Le président Raimbourg m'invite en fait à revenir devant la commission des lois. Il m'interroge effectivement sur notre travail en matière de contrainte pénale et sur l'application de la loi du 15 août 2014, laquelle visait à l'individualisation des peines et à la prévention de la récidive. Les deux questions que vous me posez, monsieur le président Raimbourg, touchent au coeur de cette démarche. Je ne crois pas que l'on puisse qualifier la contrainte pénale d'échec. Certes, les résultats sont modestes, et non à la hauteur de ce qui était envisagé dans l'étude d'impact, mais ils sont intéressants : 89 % des tribunaux de grande instance ont prononcé une mesure de contrainte pénale. Tous n'y recourent pas de manière massive, mais tous commencent à voir s'ils peuvent le faire. Il est effectivement très compliqué de modifier des habitudes, et il a fallu du temps pour que les uns et les autres saisissent la différence entre sursis avec mise à l'épreuve et contrainte pénale. Beaucoup n'osent pas recourir à la contrainte pénale parce qu'ils craignent un suivi insuffisant, ce qui nous ramène à la question des recrutements de CPIP : sans eux, pas de suivi.
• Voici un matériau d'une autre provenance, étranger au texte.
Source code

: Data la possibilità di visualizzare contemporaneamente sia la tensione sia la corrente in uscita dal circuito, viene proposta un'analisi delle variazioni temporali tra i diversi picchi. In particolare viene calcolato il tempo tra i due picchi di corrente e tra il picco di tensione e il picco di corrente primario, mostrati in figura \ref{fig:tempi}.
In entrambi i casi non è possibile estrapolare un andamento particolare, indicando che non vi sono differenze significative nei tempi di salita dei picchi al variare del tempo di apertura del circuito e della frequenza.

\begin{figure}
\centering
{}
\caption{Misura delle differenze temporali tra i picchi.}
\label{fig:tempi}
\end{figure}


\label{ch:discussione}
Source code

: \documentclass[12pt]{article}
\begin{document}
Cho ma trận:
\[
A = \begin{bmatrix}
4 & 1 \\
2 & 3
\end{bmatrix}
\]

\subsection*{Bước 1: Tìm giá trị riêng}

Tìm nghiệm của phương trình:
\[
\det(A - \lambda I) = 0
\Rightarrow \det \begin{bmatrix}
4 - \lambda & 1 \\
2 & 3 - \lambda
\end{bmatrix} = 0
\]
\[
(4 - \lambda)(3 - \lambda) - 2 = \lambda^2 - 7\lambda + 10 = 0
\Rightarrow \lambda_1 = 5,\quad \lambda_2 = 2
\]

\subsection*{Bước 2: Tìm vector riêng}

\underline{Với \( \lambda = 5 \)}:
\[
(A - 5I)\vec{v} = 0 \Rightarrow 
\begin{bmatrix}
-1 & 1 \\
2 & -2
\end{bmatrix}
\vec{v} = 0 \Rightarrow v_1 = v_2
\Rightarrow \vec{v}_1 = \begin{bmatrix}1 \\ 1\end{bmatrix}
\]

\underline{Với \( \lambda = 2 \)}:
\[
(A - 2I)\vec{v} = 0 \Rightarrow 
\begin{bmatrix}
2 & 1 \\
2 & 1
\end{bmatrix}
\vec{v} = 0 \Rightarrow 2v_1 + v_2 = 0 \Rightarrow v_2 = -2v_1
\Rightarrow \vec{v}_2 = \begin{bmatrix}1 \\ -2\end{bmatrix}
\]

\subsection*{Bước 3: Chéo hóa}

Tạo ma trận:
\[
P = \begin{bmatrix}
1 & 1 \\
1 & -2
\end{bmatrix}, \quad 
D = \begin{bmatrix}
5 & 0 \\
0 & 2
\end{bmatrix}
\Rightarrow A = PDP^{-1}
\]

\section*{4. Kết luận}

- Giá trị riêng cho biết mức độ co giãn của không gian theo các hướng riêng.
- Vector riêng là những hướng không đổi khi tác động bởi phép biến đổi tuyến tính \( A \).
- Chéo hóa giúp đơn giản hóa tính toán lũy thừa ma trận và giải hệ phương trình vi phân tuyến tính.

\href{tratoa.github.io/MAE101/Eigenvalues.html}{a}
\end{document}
Dans le même ordre d'idées, la libération sous contrainte est un formidable principe, mais à rebours de celui des aménagements de peine. L'aménagement n'est possible que si un projet existe. La libération sous contrainte, c'est l'inverse : elle donne la possibilité de bâtir un projet. Cela nécessite une mutation des pratiques professionnelles, une culture de la discussion, toutes choses qui commencent à se faire jour dans les juridictions, où le sujet revient. Je ne prétends certes pas que nous soyons à l'aube d'une révolution copernicienne, ni que nous ayons trouvé la pierre philosophale, mais qu'il faille deux ans pour que des usages, des habitudes se modifient me paraît supportable. Par ailleurs, si les procureurs ne requièrent pas la contrainte pénale – dans ma circulaire de politique pénale, j'ai demandé qu'ils le fassent –, les avocats ne la demandent pas non plus pour leurs clients. Une mutation est donc nécessaire des deux côtés. J'espère que le rapport que je vous présenterai aura une vertu pédagogique. Il montrera les avantages de la contrainte pénale et envisagera des évolutions réglementaires – non législatives. Il s'agit de faire en sorte que cet outil que vous avez créé, à la disposition des magistrats, puisse produire des effets, l'objectif visé étant d'éviter la récidive.

Monsieur Lebreton, j'ai bien entendu votre question sur les crédits du PLAT. Ont-ils bien été dépensés ? Je me ferai un devoir de vous répondre de la manière la plus précise possible et, si vous voulez venir à la Chancellerie, vous êtes le bienvenu.